Identify every line in the records below that contains the word "approximately", and reproduce each one.

- - -

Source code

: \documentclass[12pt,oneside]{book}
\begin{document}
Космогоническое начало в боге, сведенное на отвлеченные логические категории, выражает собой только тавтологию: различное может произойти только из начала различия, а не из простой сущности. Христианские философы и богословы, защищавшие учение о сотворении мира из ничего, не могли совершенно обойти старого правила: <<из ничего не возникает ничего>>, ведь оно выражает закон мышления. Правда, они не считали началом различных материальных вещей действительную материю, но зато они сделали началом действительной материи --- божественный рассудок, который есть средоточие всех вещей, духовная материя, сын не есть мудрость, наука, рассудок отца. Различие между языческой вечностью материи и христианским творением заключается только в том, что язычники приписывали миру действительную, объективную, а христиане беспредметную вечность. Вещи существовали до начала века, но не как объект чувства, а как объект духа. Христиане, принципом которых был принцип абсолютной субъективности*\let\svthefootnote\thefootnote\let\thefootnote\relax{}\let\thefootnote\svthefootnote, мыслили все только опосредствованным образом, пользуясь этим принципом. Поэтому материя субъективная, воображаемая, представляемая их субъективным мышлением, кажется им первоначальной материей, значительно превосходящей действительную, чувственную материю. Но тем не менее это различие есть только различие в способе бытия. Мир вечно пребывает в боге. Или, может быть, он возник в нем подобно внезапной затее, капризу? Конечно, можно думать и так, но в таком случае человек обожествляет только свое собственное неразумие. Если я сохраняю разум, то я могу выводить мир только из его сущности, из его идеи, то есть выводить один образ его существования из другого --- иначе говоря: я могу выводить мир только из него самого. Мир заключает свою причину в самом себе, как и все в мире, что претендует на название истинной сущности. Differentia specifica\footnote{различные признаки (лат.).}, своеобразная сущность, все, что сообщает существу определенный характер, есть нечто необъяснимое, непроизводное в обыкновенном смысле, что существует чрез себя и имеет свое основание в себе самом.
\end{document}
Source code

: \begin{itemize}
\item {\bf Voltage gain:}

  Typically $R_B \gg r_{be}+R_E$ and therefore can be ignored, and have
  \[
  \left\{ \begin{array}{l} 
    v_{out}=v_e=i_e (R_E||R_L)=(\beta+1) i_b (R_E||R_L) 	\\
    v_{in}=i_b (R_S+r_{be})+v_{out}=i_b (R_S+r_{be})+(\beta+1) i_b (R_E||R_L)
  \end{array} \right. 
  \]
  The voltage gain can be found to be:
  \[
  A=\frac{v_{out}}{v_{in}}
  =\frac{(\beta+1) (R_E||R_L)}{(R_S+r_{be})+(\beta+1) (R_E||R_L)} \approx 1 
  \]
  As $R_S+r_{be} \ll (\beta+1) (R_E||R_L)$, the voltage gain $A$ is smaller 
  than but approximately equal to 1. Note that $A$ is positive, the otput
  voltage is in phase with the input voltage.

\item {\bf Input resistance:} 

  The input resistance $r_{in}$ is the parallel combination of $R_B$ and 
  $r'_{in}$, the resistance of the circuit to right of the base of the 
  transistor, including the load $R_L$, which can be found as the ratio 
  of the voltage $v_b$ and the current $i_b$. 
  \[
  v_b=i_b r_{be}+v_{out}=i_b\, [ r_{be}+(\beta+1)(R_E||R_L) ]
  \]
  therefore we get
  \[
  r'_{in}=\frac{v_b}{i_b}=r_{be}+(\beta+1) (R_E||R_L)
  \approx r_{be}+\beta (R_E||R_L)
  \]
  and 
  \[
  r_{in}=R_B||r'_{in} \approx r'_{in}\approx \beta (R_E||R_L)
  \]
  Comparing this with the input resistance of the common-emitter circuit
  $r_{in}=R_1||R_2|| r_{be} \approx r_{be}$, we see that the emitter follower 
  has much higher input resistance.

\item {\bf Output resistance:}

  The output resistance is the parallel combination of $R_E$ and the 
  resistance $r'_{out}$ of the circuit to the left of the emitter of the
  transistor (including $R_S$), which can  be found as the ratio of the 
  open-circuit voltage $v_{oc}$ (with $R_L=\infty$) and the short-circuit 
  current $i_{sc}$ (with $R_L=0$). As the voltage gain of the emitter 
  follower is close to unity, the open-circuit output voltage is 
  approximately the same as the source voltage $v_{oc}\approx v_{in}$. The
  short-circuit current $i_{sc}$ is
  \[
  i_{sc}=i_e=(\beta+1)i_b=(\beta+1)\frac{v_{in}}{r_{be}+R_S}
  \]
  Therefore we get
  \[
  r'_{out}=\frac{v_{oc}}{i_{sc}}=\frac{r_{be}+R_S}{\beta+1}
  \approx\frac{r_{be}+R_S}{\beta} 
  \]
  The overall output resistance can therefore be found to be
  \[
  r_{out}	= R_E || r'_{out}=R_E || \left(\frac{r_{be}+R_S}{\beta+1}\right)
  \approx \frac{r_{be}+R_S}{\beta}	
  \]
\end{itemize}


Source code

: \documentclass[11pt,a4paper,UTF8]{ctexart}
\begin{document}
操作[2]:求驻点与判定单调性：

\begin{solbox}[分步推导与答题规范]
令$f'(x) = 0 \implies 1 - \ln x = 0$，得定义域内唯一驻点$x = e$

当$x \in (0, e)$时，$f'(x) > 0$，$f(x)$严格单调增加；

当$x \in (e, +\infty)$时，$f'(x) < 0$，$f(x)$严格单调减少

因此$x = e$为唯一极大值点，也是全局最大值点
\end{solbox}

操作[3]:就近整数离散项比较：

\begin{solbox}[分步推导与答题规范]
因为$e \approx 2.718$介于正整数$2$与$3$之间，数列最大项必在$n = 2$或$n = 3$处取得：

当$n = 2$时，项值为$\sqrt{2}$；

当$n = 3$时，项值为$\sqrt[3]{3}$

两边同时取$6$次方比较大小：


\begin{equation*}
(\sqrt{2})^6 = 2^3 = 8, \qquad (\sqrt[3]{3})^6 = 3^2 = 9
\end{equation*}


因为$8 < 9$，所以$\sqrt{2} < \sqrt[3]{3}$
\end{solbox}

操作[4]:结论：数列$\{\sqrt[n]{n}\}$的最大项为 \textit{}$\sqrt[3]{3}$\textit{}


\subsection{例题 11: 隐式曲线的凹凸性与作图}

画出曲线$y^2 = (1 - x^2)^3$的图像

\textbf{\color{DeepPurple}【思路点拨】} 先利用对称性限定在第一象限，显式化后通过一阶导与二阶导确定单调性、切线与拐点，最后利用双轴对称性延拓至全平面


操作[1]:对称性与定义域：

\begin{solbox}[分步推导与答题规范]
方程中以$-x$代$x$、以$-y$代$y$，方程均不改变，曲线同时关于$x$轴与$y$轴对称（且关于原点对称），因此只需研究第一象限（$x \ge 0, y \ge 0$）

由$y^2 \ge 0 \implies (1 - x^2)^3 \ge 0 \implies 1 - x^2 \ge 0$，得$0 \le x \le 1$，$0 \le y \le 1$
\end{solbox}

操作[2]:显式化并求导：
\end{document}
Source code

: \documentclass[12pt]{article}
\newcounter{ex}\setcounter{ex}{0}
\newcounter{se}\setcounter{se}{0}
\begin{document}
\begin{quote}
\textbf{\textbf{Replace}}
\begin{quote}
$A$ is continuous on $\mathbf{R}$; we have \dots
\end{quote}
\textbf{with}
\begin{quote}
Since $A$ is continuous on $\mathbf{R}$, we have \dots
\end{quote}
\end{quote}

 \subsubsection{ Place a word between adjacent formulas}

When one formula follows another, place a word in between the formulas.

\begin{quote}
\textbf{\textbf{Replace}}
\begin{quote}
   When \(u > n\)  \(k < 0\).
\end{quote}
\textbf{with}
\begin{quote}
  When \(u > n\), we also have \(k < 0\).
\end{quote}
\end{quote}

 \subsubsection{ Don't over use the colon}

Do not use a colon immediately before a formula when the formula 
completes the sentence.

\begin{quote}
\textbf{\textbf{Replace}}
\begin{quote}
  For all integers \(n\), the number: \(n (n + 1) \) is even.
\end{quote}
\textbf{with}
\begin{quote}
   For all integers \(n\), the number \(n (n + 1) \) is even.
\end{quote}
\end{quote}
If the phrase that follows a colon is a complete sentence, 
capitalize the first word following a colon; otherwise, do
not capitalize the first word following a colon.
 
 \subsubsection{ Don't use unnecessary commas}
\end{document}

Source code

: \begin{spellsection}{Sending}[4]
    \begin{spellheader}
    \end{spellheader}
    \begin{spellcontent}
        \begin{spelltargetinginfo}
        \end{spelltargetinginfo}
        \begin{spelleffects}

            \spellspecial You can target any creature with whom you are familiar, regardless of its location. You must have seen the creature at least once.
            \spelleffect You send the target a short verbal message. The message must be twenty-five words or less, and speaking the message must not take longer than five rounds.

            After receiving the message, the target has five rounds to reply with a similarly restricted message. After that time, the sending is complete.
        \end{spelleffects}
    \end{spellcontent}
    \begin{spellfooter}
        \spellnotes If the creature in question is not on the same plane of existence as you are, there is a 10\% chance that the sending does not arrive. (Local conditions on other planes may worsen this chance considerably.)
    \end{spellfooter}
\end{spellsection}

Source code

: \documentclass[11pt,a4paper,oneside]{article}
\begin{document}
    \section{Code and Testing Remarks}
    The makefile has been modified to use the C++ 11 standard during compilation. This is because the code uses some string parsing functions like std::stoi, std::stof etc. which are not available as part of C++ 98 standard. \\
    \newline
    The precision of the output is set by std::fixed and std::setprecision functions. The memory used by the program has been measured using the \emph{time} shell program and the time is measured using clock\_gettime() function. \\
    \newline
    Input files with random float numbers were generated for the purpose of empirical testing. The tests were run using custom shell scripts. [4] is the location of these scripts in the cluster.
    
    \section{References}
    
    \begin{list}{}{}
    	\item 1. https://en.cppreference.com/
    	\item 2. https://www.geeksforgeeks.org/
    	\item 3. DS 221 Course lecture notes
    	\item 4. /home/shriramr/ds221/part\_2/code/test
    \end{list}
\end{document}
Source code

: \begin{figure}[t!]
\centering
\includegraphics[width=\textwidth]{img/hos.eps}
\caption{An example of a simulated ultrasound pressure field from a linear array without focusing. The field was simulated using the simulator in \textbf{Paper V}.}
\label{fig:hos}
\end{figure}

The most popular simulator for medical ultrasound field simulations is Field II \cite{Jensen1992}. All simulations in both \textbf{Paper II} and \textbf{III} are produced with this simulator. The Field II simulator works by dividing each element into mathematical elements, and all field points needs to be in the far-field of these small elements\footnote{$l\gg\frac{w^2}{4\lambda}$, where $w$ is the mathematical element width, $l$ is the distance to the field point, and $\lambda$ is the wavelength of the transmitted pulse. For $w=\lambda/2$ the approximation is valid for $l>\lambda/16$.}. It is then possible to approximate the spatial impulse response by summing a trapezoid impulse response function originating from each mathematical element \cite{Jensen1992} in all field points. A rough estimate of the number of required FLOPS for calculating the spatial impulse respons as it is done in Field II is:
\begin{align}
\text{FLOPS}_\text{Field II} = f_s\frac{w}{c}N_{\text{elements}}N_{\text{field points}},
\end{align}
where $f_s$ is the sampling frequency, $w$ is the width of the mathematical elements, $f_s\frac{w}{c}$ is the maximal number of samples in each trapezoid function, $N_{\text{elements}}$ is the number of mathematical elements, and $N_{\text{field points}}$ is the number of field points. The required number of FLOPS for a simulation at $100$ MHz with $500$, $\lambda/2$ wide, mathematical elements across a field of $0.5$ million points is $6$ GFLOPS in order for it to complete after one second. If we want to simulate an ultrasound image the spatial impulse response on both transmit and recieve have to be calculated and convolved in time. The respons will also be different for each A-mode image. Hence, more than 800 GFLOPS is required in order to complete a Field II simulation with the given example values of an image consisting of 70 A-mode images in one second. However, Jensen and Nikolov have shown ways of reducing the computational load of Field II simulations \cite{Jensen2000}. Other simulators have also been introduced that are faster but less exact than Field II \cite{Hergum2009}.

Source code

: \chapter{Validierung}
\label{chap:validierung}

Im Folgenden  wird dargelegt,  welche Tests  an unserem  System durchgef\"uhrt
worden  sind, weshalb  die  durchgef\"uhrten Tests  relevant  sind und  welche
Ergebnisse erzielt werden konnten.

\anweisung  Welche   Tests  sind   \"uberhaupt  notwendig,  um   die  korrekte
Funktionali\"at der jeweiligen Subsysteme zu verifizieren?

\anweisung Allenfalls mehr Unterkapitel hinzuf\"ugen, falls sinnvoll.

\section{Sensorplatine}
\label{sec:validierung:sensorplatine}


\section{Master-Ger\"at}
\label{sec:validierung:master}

- - -

EXERCISE ANSWER:
  than but approximately equal to 1. Note that $A$ is positive, the otput
  approximately the same as the source voltage $v_{oc}\approx v_{in}$. The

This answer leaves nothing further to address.